(RNS) — Former Georgia House Minority Leader Stacey Abrams used a virtual Washington, D.C., pulpit to preach a message supporting efforts to push back on voting rights restrictions.
“If we want to ensure and endure, and enjoy the blessings of liberty, we cannot be part of denying those blessings to others,” the daughter of two retired United Methodist ministers said in a sermon Sunday (Aug. 8) at Foundry United Methodist Church. “We are all apostles, we are all called by the Lord’s grace to do his good. And if we do that good, justice will be won.”
Abrams said she supports the Texas Democratic delegation “in exile,” who have left their state in an attempt to prevent limitations on voting from being passed by that state’s legislators. She compared them to her preacher mother, whom she recalled walking out of a church she was visiting that refused to allow the elder Abrams to be seated with other clergy because the host pastor did not recognize her call to ministry.
“What Texas Democrats did is say that if you’re going to try to steal the voices of our people, we will not help you do this,” she said. “We have the responsibility sometimes to deny and defy convention. Because sometimes convention’s just wrong. Sometimes convention is simply in place because no one has had the temerity to say no.”
Abrams lost her 2018 bid for governor by 50,000 votes to Brian Kemp, then the state’s top elections official, and announced in her concession speech her founding of Fair Fight, a voter access organization.
Her sermon Sunday was based on the Apostle Paul, quoted in the New Testament Book of 1 Corinthians as saying “Am I not an apostle?” when he sought equal treatment. She compared his question to anti-slavery feminist Sojourner Truth’s “Ain’t I a Woman?” speech and her mother’s struggles against congregations that opposed clergywomen.
Abrams, a member of a United Methodist congregation in Georgia, noted she was speaking to a church in Washington, where there have long been calls for statehood due to D.C.’s lack of representation in Congress.
“You see, we have this opportunity in this moment if we fight for the right to vote, if we fight for fair districts, if we fight for states’ rights for the District of Columbia and the territories that have been held by this nation for far too long without full representation,” she said. “We have the opportunity to answer Paul’s nonrhetorical question.”

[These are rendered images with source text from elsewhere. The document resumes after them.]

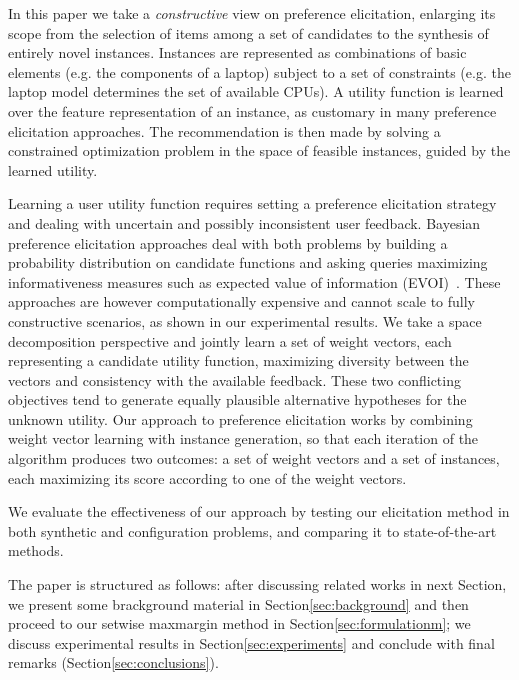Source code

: \documentclass{article}
\renewcommand\[{\begin{equation}}
\renewcommand\]{\end{equation}}
\newcommand{\andrea}[1]{{\bf \textcolor{blue}{{\fbox{Andrea:} #1}}}}
\begin{document}
In this paper we take a {\em constructive} view on preference
elicitation, enlarging its scope from the selection of items among a
set of candidates to the synthesis of entirely novel
instances. Instances are represented as combinations of basic elements
(e.g. the components of a laptop) subject to a set of constraints
(e.g. the laptop model determines the set of available CPUs). A
utility function is learned over the feature representation of an
instance, as customary in many preference elicitation approaches. The
recommendation is then made by solving a constrained optimization
problem in the space of feasible instances, guided by the learned
utility. 


Learning a user utility function requires setting a preference
elicitation strategy and dealing with uncertain and possibly
inconsistent user feedback. Bayesian preference elicitation approaches
deal with both problems by building a probability distribution on
candidate functions and asking queries maximizing informativeness
measures such as expected value of information (EVOI)~\cite{}. These
approaches are however computationally expensive and cannot scale to
fully constructive scenarios, as shown in our experimental results.
We take a space decomposition perspective and jointly learn a set of
weight vectors, each representing a candidate utility function,
maximizing diversity between the vectors and consistency with the
available feedback. These two conflicting objectives tend to generate
equally plausible alternative hypotheses for the unknown
utility. 
Our approach to preference elicitation works by combining weight vector
learning with instance generation, so that each iteration of the
algorithm produces two outcomes: a set of weight vectors and a set of
instances, each maximizing its score according to one of the weight
vectors. 

We evaluate the effectiveness of our approach by testing our elicitation method
in both synthetic and configuration problems, and comparing it to state-of-the-art
methods.

The paper is structured as follows: after discussing related works in next Section,
we present some brackground material in Section\ref{sec:background} 
and then proceed to our setwise maxmargin method in Section\ref{sec:formulationm}; 
we discuss experimental results in Section\ref{sec:experiments}
and conclude with final remarks (Section\ref{sec:conclusions}).
\end{document}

Though Abrams admitted she has far less experience preaching than her parents, she said she learned more than she might have planned about theology serving as her parents’ “official typist” when they wrote papers while attending Emory University’s Candler School of Theology.
“I know more about (Karl) Barth and (Paul) Tillich; I actually know what an exegesis should be, and I know what I am not,” she said, emphasizing her role as a guest speaker.
Abrams said her mother, the Rev. Carolyn Abrams, helped her to appreciate the sacredness of voting by pointing out that the remaining apostles, though handpicked by Jesus, voted for who should succeed Judas, who died after betraying him.
“If the act of replacing an apostle is not a sacred duty, if the act of electing those to speak for us is not a sacred duty, I do not know what is,” Abrams said Sunday. “For me it is a sacred responsibility because it is how we live out the call of our Lord for justice and for mercy.”